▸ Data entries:
◇ ◇ ◇ ◇

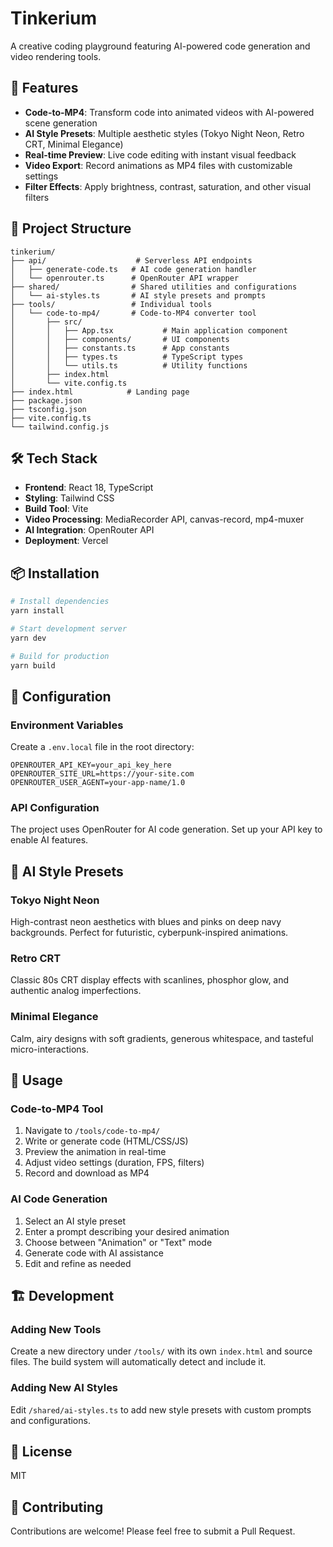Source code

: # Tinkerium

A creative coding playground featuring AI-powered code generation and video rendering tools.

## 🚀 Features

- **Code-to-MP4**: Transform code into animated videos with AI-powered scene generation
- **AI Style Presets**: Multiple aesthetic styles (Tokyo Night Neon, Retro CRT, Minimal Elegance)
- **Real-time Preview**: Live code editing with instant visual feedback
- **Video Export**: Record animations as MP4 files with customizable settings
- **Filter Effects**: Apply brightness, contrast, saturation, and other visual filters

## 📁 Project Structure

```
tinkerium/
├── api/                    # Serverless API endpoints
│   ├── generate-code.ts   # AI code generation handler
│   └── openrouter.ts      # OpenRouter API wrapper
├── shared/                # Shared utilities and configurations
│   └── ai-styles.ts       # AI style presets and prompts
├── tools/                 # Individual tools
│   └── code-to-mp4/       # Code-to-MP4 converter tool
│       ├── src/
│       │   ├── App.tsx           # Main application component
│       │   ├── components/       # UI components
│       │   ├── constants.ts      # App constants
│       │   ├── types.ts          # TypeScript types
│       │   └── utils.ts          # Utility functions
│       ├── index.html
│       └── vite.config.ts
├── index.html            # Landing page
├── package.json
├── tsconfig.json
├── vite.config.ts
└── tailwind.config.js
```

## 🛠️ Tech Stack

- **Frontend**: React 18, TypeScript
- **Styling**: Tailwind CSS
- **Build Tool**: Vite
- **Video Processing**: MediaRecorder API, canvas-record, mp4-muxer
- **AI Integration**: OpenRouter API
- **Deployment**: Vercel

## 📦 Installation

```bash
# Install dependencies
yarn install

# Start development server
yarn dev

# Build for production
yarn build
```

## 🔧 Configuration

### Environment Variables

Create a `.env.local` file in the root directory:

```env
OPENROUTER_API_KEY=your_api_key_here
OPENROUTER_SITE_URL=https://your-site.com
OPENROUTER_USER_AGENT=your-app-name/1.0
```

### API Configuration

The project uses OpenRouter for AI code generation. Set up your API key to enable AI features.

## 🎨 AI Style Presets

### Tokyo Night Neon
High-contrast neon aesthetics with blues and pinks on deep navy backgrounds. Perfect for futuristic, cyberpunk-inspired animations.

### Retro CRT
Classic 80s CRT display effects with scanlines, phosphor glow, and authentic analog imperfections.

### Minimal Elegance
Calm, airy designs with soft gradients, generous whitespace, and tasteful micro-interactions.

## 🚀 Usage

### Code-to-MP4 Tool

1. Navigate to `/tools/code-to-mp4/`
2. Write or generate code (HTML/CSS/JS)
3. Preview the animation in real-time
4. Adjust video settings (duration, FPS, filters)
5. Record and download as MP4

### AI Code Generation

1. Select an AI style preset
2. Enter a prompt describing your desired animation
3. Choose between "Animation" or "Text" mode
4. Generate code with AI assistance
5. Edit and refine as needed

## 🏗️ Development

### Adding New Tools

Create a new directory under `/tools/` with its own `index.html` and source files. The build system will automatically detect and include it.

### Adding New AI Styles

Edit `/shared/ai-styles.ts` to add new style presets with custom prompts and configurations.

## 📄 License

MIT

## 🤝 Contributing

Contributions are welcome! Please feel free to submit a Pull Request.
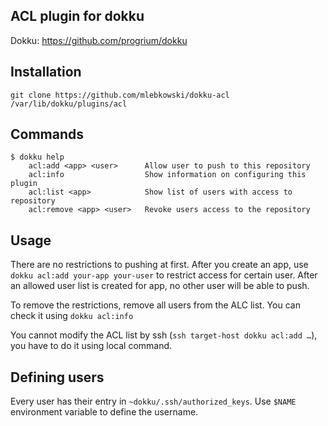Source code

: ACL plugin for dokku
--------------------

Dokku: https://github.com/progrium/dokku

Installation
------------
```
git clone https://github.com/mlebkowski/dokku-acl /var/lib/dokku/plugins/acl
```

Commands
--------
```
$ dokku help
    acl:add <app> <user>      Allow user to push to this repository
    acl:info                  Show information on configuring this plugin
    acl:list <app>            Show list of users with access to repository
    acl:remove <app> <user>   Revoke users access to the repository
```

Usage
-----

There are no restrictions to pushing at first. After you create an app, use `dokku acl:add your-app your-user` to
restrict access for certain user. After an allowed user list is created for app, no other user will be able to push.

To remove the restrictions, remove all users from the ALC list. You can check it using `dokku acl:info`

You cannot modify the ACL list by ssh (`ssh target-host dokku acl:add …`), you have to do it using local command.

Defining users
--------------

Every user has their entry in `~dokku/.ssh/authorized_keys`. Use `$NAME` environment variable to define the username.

◇ ◇ ◇ ◇

▸ PROBLEM STATEMENT: Repeat, exactly as they stand above, the lines from the line with "## 📦 Installation" to the line with "### AI Code Generation", both lines included.

▸ YOUR SOLUTION:
## 📦 Installation

```bash
# Install dependencies
yarn install

# Start development server
yarn dev

# Build for production
yarn build
```

## 🔧 Configuration

### Environment Variables

Create a `.env.local` file in the root directory:

```env
OPENROUTER_API_KEY=your_api_key_here
OPENROUTER_SITE_URL=https://your-site.com
OPENROUTER_USER_AGENT=your-app-name/1.0
```

### API Configuration

The project uses OpenRouter for AI code generation. Set up your API key to enable AI features.

## 🎨 AI Style Presets

### Tokyo Night Neon
High-contrast neon aesthetics with blues and pinks on deep navy backgrounds. Perfect for futuristic, cyberpunk-inspired animations.

### Retro CRT
Classic 80s CRT display effects with scanlines, phosphor glow, and authentic analog imperfections.

### Minimal Elegance
Calm, airy designs with soft gradients, generous whitespace, and tasteful micro-interactions.

## 🚀 Usage

### Code-to-MP4 Tool

1. Navigate to `/tools/code-to-mp4/`
2. Write or generate code (HTML/CSS/JS)
3. Preview the animation in real-time
4. Adjust video settings (duration, FPS, filters)
5. Record and download as MP4

### AI Code Generation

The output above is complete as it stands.